Exercise description> Your answer must be a single number: how many lines in the records below contain the word "Riesz".

Supplied records>
================================
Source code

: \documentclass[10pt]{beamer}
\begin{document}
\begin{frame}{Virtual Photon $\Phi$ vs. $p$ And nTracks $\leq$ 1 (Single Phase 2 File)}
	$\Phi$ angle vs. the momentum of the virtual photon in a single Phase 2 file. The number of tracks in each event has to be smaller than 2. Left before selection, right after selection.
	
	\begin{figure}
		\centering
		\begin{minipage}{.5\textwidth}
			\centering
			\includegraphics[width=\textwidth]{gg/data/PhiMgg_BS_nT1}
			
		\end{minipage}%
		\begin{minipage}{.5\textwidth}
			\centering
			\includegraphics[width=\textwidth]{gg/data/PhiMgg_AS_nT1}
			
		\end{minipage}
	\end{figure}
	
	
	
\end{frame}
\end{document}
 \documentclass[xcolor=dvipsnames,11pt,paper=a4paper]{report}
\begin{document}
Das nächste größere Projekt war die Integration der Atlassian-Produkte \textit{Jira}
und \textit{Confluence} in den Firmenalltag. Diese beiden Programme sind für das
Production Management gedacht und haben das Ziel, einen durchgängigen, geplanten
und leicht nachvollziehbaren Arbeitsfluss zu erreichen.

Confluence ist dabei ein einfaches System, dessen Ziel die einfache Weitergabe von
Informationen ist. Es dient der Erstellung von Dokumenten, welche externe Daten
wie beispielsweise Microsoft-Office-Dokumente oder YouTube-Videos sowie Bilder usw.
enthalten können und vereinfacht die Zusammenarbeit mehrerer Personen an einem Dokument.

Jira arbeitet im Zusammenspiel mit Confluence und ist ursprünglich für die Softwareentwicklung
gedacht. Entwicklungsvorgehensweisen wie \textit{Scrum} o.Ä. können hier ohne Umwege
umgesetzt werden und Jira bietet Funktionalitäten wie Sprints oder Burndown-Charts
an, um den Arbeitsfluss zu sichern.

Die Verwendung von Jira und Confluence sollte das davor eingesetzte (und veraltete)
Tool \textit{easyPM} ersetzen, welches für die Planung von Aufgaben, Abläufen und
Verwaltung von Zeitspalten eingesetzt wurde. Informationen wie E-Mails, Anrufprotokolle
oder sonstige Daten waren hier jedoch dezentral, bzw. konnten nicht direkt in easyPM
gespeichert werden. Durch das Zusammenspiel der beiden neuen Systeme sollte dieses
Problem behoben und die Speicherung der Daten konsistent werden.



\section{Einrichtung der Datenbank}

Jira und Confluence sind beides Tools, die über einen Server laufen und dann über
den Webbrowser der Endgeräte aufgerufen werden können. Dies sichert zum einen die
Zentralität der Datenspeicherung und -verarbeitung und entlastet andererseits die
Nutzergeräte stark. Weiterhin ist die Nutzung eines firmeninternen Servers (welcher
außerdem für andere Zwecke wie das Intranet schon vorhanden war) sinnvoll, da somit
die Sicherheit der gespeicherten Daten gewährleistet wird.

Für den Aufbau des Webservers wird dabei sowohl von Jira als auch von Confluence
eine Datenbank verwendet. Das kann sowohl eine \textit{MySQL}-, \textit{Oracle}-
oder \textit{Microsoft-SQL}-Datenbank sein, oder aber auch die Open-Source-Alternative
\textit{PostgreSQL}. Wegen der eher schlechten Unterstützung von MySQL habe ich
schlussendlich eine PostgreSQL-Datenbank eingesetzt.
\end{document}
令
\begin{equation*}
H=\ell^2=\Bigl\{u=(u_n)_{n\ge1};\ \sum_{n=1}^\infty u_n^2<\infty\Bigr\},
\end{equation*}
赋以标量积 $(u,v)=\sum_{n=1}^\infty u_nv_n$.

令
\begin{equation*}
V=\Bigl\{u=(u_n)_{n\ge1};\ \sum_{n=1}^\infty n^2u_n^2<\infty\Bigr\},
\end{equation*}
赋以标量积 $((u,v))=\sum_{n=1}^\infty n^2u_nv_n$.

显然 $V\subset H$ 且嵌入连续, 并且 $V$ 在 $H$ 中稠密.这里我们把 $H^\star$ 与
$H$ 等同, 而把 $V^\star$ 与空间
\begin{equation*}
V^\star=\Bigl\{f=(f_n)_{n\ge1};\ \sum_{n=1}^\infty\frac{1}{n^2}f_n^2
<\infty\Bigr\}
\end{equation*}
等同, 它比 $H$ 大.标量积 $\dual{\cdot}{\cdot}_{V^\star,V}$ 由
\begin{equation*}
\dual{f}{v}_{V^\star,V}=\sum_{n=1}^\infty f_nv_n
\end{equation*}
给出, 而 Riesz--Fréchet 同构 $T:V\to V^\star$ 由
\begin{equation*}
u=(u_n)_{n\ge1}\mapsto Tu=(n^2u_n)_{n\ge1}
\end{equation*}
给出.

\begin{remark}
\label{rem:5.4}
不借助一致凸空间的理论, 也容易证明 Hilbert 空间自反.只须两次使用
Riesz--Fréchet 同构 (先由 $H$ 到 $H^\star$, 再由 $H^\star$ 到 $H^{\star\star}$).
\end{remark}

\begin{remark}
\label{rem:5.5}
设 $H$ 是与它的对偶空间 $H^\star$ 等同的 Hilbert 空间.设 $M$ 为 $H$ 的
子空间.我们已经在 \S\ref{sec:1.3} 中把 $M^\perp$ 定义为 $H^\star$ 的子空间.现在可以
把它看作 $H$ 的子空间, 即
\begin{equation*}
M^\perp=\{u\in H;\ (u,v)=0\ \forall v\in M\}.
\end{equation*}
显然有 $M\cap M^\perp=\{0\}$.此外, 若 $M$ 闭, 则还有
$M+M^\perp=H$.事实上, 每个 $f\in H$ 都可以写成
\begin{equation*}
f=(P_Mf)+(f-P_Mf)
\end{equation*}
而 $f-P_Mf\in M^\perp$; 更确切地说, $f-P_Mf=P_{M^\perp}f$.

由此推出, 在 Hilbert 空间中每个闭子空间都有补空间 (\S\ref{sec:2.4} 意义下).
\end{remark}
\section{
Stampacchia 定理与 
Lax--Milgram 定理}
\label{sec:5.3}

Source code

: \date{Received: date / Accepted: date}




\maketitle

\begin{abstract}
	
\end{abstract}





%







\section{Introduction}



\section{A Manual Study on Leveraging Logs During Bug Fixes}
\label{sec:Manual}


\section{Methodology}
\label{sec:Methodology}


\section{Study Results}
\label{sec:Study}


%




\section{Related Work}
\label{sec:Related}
================================
Output below> 2